Honeywell Video Systems
Digital Chaperone DDR400
Designed for transit applications, the DDR400 is available with an optional GPS module that records vehicle location, geographic direction and speed data, along with related video and audio information. It also features wireless network capabilities, allowing surveillance footage to be reviewed via a Wi-Fi network.
“Honeywell understands that mobile surveillance is crucial to keeping U.S. transportation systems safe and secure,” says Brian Curliss, product line manager for Honeywell. “We want features like GPS and wireless capabilities to ensure safety for transit systems that use the Digital Chaperone.”
The DDR400 also offers a unique camera feature called the D52 with a rotating gimbal that allows more range and flexibility. Curliss says it Òeliminates the need to mount multiple cameras.”
A multi-camera video security system, the ClaimSafe has resulted in insurance cost reductions of as much as two-thirds for agencies that have installed it. A built-in heater keeps the unit warm and operational in cold environments.
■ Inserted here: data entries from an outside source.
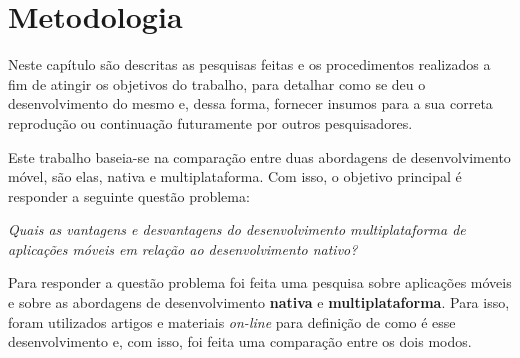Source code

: \chapter{Metodologia} \label{cap:metodologia}
Neste capítulo são descritas as pesquisas feitas e os procedimentos realizados a 
fim de atingir os objetivos do trabalho, para detalhar como se deu o desenvolvimento do mesmo e, 
dessa forma, fornecer insumos para a sua correta reprodução ou continuação futuramente por outros pesquisadores.

Este trabalho baseia-se na comparação entre duas abordagens de desenvolvimento móvel, são elas, nativa e multiplataforma. 
Com isso, o objetivo principal é responder a seguinte questão problema:
\begin{center}
    \textit{Quais as vantagens e desvantagens do desenvolvimento multiplataforma de aplicações móveis em relação ao desenvolvimento nativo?}
\end{center}



Para responder a questão problema foi feita uma pesquisa sobre aplicações móveis e sobre as abordagens de desenvolvimento \textbf{nativa} e \textbf{multiplataforma}.
Para isso, foram utilizados artigos e materiais \textit{on-line} para definição de como é esse desenvolvimento e, com isso, foi feita uma comparação entre os dois modos. 

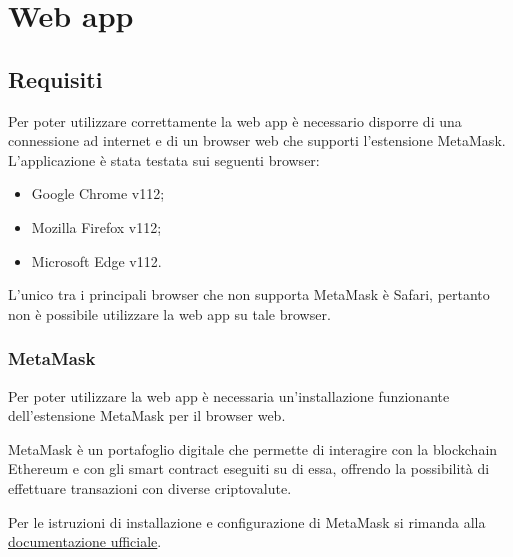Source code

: \section{Web app}

\subsection{Requisiti}
Per poter utilizzare correttamente la web app è necessario disporre di una connessione ad internet e di un browser web che supporti l'estensione MetaMask. L'applicazione è stata testata sui seguenti browser:
\begin{itemize}
    \item Google Chrome v112;
    \item Mozilla Firefox v112;
    \item Microsoft Edge v112.
\end{itemize}
L'unico tra i principali browser che non supporta MetaMask è Safari, pertanto non è possibile utilizzare la web app su tale browser.

\subsubsection{MetaMask}
Per poter utilizzare la web app è necessaria un'installazione funzionante dell'estensione MetaMask per il browser web.

MetaMask è un portafoglio digitale che permette di interagire con la blockchain Ethereum e con gli smart contract eseguiti su di essa, offrendo la possibilità di effettuare transazioni con diverse criptovalute.

Per le istruzioni di installazione e configurazione di MetaMask si rimanda alla \href{https://support.metamask.io/hc/en-us/articles/360015489531-Getting-started-with-MetaMask}{documentazione ufficiale}.
\pagebreak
March Networks’ 5308 Mobile DVR system offers transit operators a number of key features, including extended operating temperature range, removable high-capacity internal storage with multiple hard-drive sizes, optional wireless video streaming and synchronization of video with GPS vehicle location and speed data. The 5308 system focuses on four main areas: extensive wireless networking capabilities; reliability; ease of installation and maintenance; and performance.
Apollo Video Technology
Road Runner MR4
Built especially for mobile applications, Apollo Video’s Road Runner is SAE and mil-spec rated for toughness and offers a three-year warranty. Recording up to 120 images per second, the system has high playback quality, offers three easy methods for off-loading video and is compatible with wireless networks and GPS technology.
Verint Systems Inc.
RP 12000 Series
The RP 12000 series ensures secure access to recordings with LAN or GPS connections, and intuitive management software enables authorized personnel to access data. The system has motion detection capability, inputs for up to 12 cameras and multiple image export options.